··· AVAILABLE DATA ···

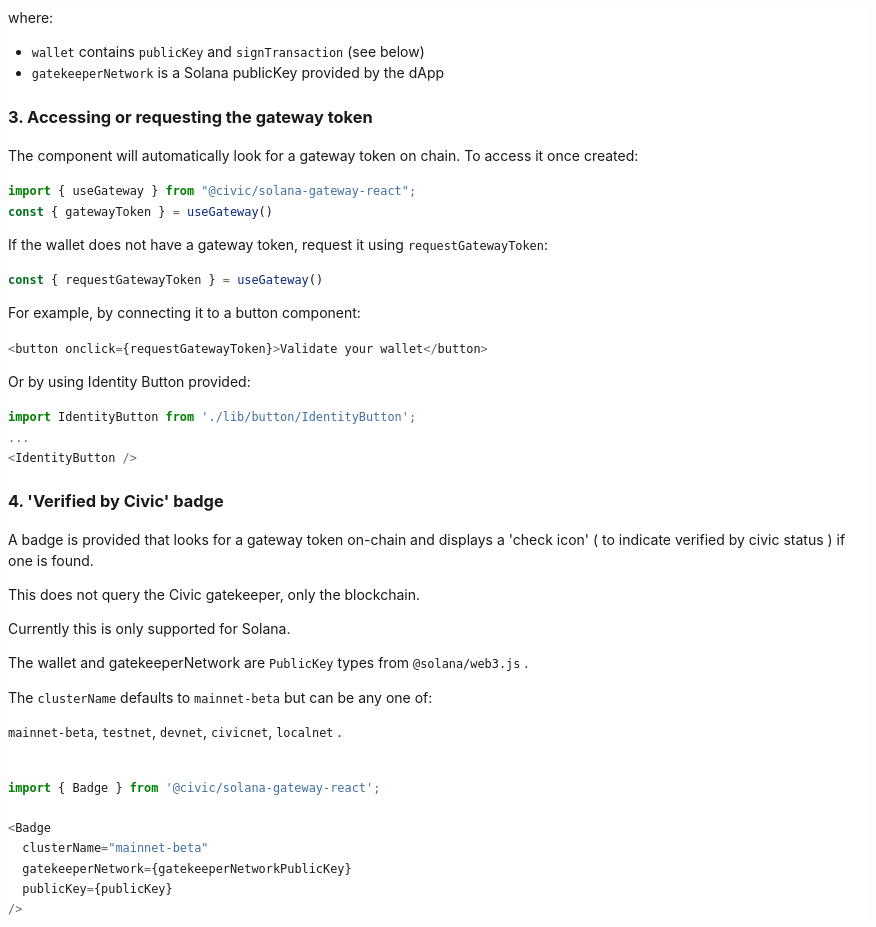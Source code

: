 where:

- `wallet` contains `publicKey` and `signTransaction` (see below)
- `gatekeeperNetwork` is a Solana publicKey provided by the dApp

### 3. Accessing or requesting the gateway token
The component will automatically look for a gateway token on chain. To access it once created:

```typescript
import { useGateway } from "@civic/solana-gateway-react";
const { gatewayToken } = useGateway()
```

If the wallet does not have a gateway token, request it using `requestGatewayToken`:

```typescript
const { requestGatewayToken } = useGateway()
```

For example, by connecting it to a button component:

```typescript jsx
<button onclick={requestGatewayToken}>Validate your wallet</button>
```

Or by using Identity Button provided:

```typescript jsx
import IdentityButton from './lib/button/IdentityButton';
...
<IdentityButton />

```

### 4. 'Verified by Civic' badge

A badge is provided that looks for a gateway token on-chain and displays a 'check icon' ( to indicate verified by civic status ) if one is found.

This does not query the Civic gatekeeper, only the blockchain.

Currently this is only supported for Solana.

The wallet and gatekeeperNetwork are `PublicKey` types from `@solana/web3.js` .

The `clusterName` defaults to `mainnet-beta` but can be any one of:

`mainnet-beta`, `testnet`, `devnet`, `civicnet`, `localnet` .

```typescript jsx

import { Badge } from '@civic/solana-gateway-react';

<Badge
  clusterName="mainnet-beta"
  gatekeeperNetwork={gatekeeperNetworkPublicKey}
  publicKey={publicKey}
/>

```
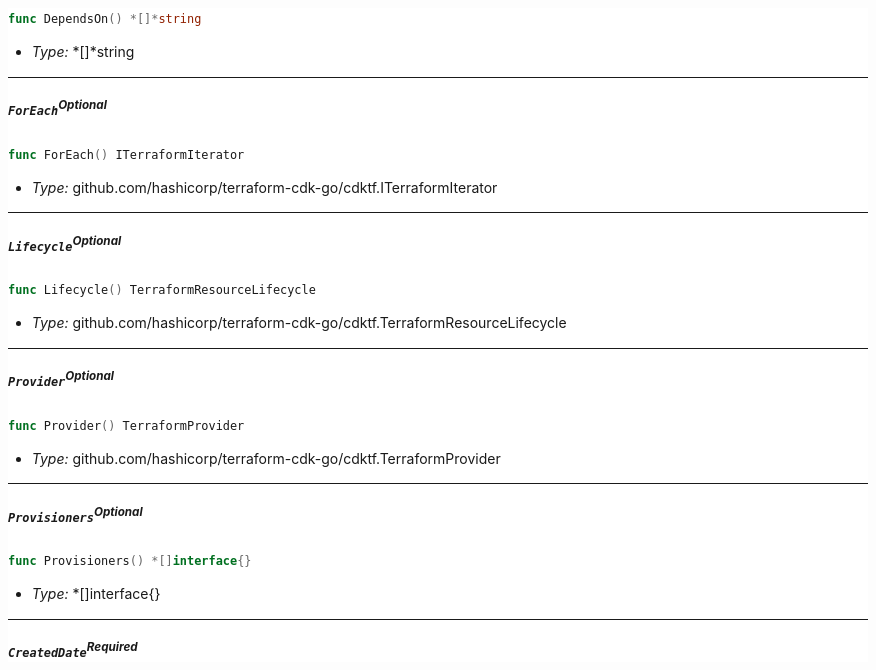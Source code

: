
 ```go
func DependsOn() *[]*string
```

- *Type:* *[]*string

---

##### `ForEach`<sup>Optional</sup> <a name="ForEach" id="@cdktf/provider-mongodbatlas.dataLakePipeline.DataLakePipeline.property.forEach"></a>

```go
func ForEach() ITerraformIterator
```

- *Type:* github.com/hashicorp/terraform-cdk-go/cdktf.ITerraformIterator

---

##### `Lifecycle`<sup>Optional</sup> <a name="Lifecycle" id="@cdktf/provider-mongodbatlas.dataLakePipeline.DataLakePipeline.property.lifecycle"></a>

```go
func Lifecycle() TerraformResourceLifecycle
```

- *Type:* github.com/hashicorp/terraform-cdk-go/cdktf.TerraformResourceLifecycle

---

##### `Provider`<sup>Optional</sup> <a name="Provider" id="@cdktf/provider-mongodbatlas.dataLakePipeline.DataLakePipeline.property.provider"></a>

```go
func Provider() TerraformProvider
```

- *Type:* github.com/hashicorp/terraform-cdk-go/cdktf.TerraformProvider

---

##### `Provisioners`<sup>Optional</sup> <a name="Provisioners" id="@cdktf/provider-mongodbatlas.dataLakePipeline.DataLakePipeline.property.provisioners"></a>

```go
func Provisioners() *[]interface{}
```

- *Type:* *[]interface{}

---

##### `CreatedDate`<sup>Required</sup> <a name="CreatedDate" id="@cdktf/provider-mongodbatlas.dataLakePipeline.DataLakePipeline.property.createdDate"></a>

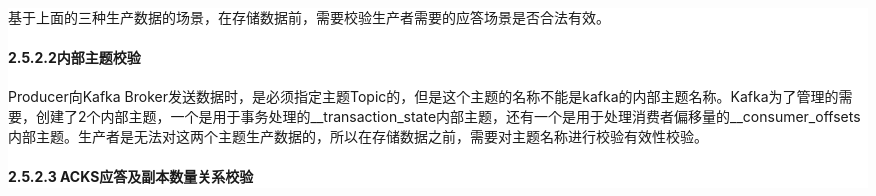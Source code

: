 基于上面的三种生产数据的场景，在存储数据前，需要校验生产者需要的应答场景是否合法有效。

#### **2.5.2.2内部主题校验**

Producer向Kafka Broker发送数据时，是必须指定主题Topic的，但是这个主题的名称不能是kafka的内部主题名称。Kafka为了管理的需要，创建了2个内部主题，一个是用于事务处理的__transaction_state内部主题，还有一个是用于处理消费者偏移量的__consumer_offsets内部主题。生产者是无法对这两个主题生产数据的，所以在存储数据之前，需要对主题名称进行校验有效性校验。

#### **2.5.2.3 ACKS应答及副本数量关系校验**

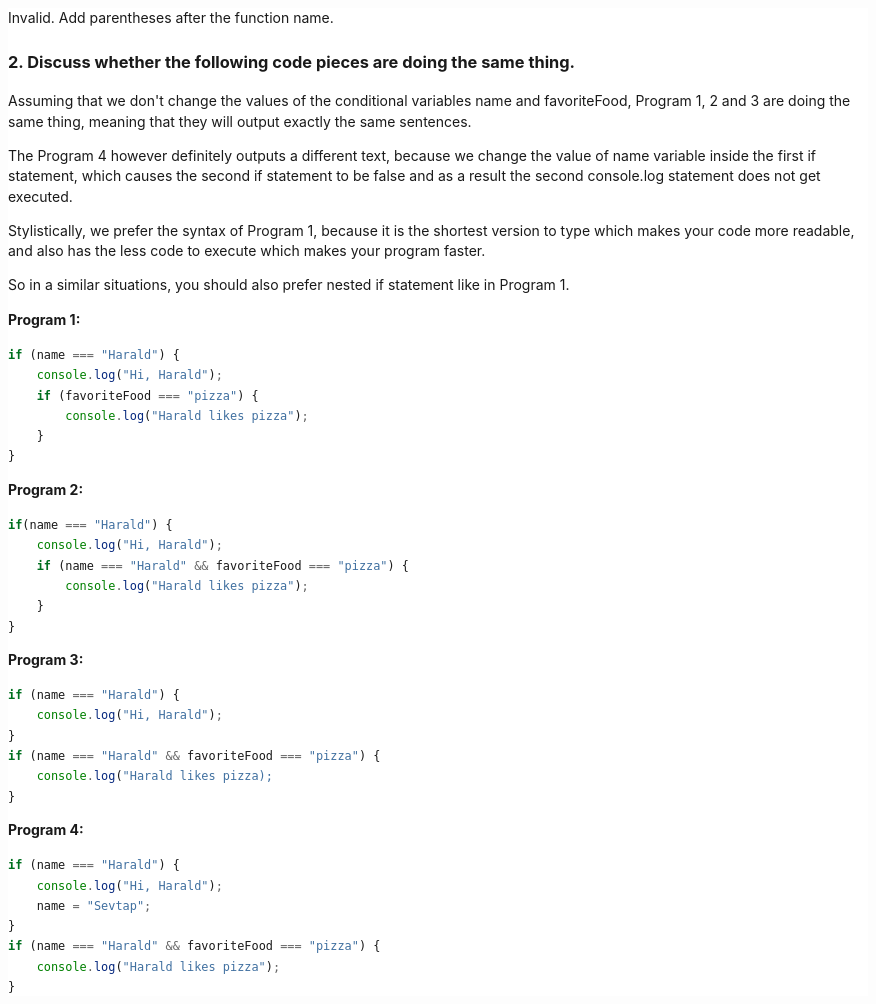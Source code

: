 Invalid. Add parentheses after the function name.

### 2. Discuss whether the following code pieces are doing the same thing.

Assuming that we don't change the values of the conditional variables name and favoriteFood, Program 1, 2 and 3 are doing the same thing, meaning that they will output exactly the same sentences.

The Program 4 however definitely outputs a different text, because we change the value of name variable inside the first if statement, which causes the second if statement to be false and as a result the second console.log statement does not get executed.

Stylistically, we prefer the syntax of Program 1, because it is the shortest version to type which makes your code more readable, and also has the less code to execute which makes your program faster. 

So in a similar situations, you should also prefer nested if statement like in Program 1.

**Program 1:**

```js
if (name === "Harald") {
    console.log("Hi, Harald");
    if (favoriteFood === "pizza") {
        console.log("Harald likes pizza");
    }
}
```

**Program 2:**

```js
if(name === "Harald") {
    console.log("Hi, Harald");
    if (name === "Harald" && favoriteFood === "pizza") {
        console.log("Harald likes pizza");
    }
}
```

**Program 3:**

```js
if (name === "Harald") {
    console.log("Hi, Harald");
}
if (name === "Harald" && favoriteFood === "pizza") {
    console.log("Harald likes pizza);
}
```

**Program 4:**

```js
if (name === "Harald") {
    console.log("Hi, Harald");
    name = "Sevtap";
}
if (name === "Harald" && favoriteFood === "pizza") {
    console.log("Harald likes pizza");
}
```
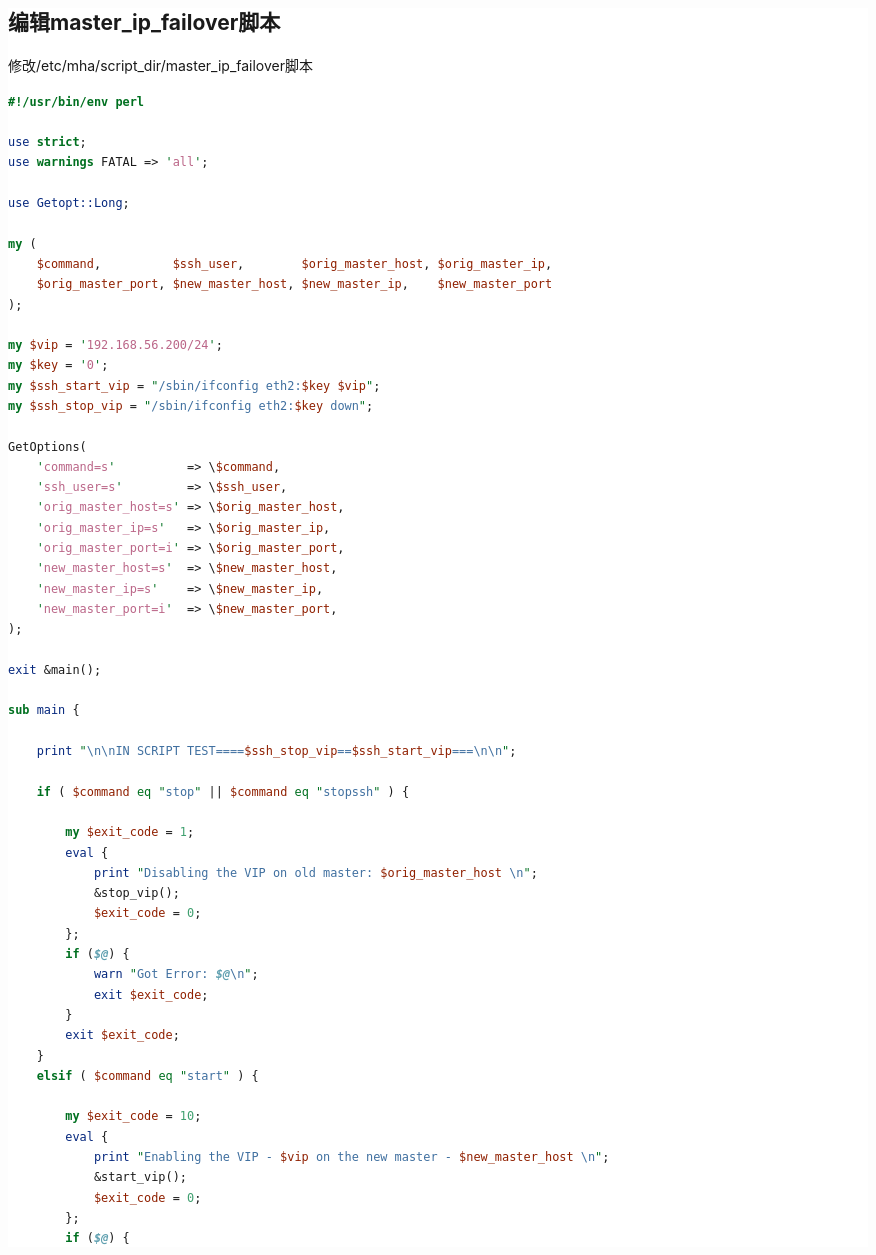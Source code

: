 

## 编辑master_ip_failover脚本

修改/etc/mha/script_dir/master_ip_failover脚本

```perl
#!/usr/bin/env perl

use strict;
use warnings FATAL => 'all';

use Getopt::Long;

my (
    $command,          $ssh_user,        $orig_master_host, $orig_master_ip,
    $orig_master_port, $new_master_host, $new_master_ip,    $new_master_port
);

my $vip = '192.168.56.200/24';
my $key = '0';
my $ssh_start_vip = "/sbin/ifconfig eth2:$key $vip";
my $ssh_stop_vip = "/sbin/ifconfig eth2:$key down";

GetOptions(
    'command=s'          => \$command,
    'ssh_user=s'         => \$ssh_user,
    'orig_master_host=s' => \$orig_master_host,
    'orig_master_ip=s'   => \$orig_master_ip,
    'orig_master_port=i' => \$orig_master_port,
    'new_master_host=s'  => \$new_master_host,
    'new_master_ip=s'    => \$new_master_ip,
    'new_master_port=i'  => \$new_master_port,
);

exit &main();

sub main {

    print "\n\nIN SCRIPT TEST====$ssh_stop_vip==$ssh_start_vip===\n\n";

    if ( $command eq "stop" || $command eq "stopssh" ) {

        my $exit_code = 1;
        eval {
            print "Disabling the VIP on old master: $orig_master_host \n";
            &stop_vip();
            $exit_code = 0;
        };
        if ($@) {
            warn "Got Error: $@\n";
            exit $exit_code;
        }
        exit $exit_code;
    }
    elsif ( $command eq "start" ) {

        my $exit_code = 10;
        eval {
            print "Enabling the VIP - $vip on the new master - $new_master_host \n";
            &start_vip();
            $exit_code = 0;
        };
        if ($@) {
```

···

_ACTIVITY_
Your reply should hold only the records, duplicated exactly, without any image.

_ANSWER BOX_
Source code

: where:

- `wallet` contains `publicKey` and `signTransaction` (see below)
- `gatekeeperNetwork` is a Solana publicKey provided by the dApp

### 3. Accessing or requesting the gateway token
The component will automatically look for a gateway token on chain. To access it once created:

```typescript
import { useGateway } from "@civic/solana-gateway-react";
const { gatewayToken } = useGateway()
```

If the wallet does not have a gateway token, request it using `requestGatewayToken`:

```typescript
const { requestGatewayToken } = useGateway()
```

For example, by connecting it to a button component:

```typescript jsx
<button onclick={requestGatewayToken}>Validate your wallet</button>
```

Or by using Identity Button provided:

```typescript jsx
import IdentityButton from './lib/button/IdentityButton';
...
<IdentityButton />

```

### 4. 'Verified by Civic' badge

A badge is provided that looks for a gateway token on-chain and displays a 'check icon' ( to indicate verified by civic status ) if one is found.

This does not query the Civic gatekeeper, only the blockchain.

Currently this is only supported for Solana.

The wallet and gatekeeperNetwork are `PublicKey` types from `@solana/web3.js` .

The `clusterName` defaults to `mainnet-beta` but can be any one of:

`mainnet-beta`, `testnet`, `devnet`, `civicnet`, `localnet` .

```typescript jsx

import { Badge } from '@civic/solana-gateway-react';

<Badge
  clusterName="mainnet-beta"
  gatekeeperNetwork={gatekeeperNetworkPublicKey}
  publicKey={publicKey}
/>

```
Source code

:
 ```go
func DependsOn() *[]*string
```

- *Type:* *[]*string

---

##### `ForEach`<sup>Optional</sup> <a name="ForEach" id="@cdktf/provider-mongodbatlas.dataLakePipeline.DataLakePipeline.property.forEach"></a>

```go
func ForEach() ITerraformIterator
```

- *Type:* github.com/hashicorp/terraform-cdk-go/cdktf.ITerraformIterator

---

##### `Lifecycle`<sup>Optional</sup> <a name="Lifecycle" id="@cdktf/provider-mongodbatlas.dataLakePipeline.DataLakePipeline.property.lifecycle"></a>

```go
func Lifecycle() TerraformResourceLifecycle
```

- *Type:* github.com/hashicorp/terraform-cdk-go/cdktf.TerraformResourceLifecycle

---

##### `Provider`<sup>Optional</sup> <a name="Provider" id="@cdktf/provider-mongodbatlas.dataLakePipeline.DataLakePipeline.property.provider"></a>

```go
func Provider() TerraformProvider
```

- *Type:* github.com/hashicorp/terraform-cdk-go/cdktf.TerraformProvider

---

##### `Provisioners`<sup>Optional</sup> <a name="Provisioners" id="@cdktf/provider-mongodbatlas.dataLakePipeline.DataLakePipeline.property.provisioners"></a>

```go
func Provisioners() *[]interface{}
```

- *Type:* *[]interface{}

---

##### `CreatedDate`<sup>Required</sup> <a name="CreatedDate" id="@cdktf/provider-mongodbatlas.dataLakePipeline.DataLakePipeline.property.createdDate"></a>

Source code

: 基于上面的三种生产数据的场景，在存储数据前，需要校验生产者需要的应答场景是否合法有效。

#### **2.5.2.2内部主题校验**

Producer向Kafka Broker发送数据时，是必须指定主题Topic的，但是这个主题的名称不能是kafka的内部主题名称。Kafka为了管理的需要，创建了2个内部主题，一个是用于事务处理的__transaction_state内部主题，还有一个是用于处理消费者偏移量的__consumer_offsets内部主题。生产者是无法对这两个主题生产数据的，所以在存储数据之前，需要对主题名称进行校验有效性校验。

#### **2.5.2.3 ACKS应答及副本数量关系校验**

Source code

: Invalid. Add parentheses after the function name.

### 2. Discuss whether the following code pieces are doing the same thing.

Assuming that we don't change the values of the conditional variables name and favoriteFood, Program 1, 2 and 3 are doing the same thing, meaning that they will output exactly the same sentences.

The Program 4 however definitely outputs a different text, because we change the value of name variable inside the first if statement, which causes the second if statement to be false and as a result the second console.log statement does not get executed.

Stylistically, we prefer the syntax of Program 1, because it is the shortest version to type which makes your code more readable, and also has the less code to execute which makes your program faster. 

So in a similar situations, you should also prefer nested if statement like in Program 1.

**Program 1:**

```js
if (name === "Harald") {
    console.log("Hi, Harald");
    if (favoriteFood === "pizza") {
        console.log("Harald likes pizza");
    }
}
```

**Program 2:**

```js
if(name === "Harald") {
    console.log("Hi, Harald");
    if (name === "Harald" && favoriteFood === "pizza") {
        console.log("Harald likes pizza");
    }
}
```

**Program 3:**

```js
if (name === "Harald") {
    console.log("Hi, Harald");
}
if (name === "Harald" && favoriteFood === "pizza") {
    console.log("Harald likes pizza);
}
```

**Program 4:**

```js
if (name === "Harald") {
    console.log("Hi, Harald");
    name = "Sevtap";
}
if (name === "Harald" && favoriteFood === "pizza") {
    console.log("Harald likes pizza");
}
```
Source code

: 

## 编辑master_ip_failover脚本

修改/etc/mha/script_dir/master_ip_failover脚本

```perl
#!/usr/bin/env perl

use strict;
use warnings FATAL => 'all';

use Getopt::Long;

my (
    $command,          $ssh_user,        $orig_master_host, $orig_master_ip,
    $orig_master_port, $new_master_host, $new_master_ip,    $new_master_port
);

my $vip = '192.168.56.200/24';
my $key = '0';
my $ssh_start_vip = "/sbin/ifconfig eth2:$key $vip";
my $ssh_stop_vip = "/sbin/ifconfig eth2:$key down";

GetOptions(
    'command=s'          => \$command,
    'ssh_user=s'         => \$ssh_user,
    'orig_master_host=s' => \$orig_master_host,
    'orig_master_ip=s'   => \$orig_master_ip,
    'orig_master_port=i' => \$orig_master_port,
    'new_master_host=s'  => \$new_master_host,
    'new_master_ip=s'    => \$new_master_ip,
    'new_master_port=i'  => \$new_master_port,
);

exit &main();

sub main {

    print "\n\nIN SCRIPT TEST====$ssh_stop_vip==$ssh_start_vip===\n\n";

    if ( $command eq "stop" || $command eq "stopssh" ) {

        my $exit_code = 1;
        eval {
            print "Disabling the VIP on old master: $orig_master_host \n";
            &stop_vip();
            $exit_code = 0;
        };
        if ($@) {
            warn "Got Error: $@\n";
            exit $exit_code;
        }
        exit $exit_code;
    }
    elsif ( $command eq "start" ) {

        my $exit_code = 10;
        eval {
            print "Enabling the VIP - $vip on the new master - $new_master_host \n";
            &start_vip();
            $exit_code = 0;
        };
        if ($@) {
```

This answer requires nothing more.